Data entries:

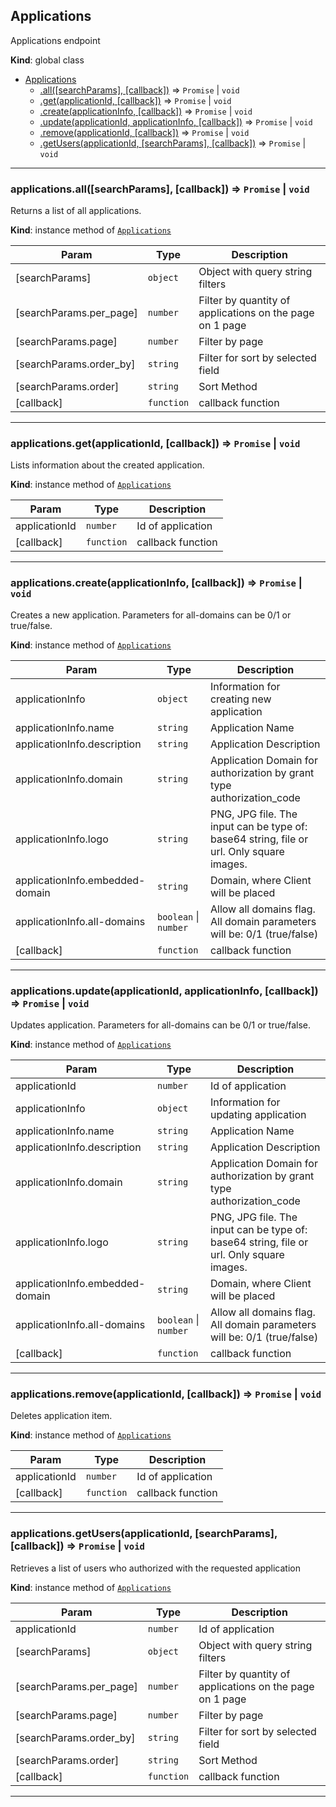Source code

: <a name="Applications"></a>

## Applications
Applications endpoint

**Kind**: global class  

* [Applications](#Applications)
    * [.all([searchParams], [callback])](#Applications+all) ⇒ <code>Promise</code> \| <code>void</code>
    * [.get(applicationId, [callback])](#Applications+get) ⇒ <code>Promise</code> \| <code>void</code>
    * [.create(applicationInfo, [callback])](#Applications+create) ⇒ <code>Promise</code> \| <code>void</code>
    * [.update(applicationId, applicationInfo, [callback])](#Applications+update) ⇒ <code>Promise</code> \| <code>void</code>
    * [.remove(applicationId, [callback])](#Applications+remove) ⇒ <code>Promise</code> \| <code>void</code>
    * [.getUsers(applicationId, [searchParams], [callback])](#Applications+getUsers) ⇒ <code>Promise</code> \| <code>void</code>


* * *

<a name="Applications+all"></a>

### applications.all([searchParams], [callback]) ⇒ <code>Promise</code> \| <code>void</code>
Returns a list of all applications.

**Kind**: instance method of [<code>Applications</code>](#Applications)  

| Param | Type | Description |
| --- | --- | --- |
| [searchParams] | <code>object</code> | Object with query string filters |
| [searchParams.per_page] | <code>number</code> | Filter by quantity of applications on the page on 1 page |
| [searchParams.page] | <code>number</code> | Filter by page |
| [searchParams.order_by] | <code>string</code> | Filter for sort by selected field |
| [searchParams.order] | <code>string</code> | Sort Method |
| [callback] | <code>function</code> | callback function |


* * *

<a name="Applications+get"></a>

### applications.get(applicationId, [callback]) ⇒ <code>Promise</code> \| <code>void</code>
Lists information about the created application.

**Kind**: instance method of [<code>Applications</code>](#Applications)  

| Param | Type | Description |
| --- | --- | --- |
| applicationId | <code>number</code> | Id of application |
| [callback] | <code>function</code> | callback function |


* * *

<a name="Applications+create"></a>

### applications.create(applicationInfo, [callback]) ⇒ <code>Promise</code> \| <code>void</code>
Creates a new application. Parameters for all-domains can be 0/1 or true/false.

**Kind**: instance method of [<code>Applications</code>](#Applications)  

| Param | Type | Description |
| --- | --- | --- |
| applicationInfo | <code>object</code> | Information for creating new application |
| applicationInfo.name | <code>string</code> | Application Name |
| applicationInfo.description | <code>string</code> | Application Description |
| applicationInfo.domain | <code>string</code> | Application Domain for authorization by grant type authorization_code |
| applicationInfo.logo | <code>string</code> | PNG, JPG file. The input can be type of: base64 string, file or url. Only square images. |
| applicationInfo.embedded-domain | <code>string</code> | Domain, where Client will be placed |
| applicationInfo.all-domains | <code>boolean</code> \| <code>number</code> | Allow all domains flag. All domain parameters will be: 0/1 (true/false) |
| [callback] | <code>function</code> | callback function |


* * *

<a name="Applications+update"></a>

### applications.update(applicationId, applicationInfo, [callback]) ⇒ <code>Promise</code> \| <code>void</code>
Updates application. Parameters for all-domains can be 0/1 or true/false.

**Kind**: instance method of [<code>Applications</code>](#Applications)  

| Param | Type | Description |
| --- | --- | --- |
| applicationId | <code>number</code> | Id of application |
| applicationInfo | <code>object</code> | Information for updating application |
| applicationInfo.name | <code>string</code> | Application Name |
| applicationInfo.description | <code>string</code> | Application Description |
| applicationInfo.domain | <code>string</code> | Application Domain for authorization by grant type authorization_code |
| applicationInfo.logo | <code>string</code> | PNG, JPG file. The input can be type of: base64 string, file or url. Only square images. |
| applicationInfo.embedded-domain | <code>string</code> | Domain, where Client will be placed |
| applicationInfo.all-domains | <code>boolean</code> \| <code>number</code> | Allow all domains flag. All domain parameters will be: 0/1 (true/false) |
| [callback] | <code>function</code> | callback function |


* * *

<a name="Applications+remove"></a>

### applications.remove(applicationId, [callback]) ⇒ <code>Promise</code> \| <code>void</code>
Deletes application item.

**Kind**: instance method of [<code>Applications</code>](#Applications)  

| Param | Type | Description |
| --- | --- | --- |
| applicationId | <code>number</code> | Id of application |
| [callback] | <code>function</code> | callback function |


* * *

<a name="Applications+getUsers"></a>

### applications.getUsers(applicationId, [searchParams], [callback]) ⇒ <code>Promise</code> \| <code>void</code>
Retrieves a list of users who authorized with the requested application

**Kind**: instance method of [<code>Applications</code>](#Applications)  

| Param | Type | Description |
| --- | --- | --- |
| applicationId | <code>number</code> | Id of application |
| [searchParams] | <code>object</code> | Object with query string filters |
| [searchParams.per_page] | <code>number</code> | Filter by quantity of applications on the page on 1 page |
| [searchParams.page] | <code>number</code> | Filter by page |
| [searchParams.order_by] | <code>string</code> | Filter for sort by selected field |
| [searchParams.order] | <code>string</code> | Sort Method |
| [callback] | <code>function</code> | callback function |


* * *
---
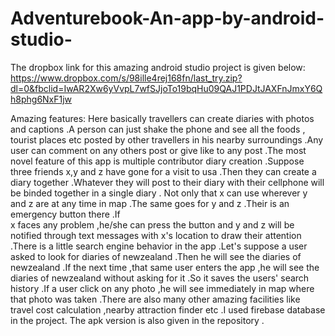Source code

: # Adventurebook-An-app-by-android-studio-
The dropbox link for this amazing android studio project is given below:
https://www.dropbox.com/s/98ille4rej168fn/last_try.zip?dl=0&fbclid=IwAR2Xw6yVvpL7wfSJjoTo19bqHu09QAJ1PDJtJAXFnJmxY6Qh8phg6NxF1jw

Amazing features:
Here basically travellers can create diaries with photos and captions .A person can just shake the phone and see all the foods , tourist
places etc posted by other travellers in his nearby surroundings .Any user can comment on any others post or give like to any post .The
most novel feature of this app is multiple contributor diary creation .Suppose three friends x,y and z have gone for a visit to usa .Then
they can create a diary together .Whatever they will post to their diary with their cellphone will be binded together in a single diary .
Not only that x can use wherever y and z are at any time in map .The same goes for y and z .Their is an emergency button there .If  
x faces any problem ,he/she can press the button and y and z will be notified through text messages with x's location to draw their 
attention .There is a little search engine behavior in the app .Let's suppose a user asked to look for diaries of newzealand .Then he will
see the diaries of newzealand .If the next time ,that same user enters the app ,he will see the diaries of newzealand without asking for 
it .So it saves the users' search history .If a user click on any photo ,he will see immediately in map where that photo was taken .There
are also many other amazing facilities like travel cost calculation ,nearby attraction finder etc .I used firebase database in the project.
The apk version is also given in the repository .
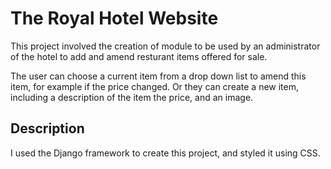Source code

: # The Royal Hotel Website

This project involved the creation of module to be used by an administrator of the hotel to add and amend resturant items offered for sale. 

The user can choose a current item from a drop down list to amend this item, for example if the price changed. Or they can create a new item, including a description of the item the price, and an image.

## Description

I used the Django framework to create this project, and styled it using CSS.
---
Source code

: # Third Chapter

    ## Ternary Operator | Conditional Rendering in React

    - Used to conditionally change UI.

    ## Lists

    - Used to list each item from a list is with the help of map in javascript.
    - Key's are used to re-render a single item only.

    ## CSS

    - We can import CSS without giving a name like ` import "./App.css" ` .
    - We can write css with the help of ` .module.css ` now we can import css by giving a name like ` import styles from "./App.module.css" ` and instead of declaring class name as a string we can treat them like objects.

[YOUR INSTRUCTIONS]: Which lines hold the word "amend"? Return all of them from the records above.

[EXERCISE RESPONSE]:
This project involved the creation of module to be used by an administrator of the hotel to add and amend resturant items offered for sale. 
The user can choose a current item from a drop down list to amend this item, for example if the price changed. Or they can create a new item, including a description of the item the price, and an image.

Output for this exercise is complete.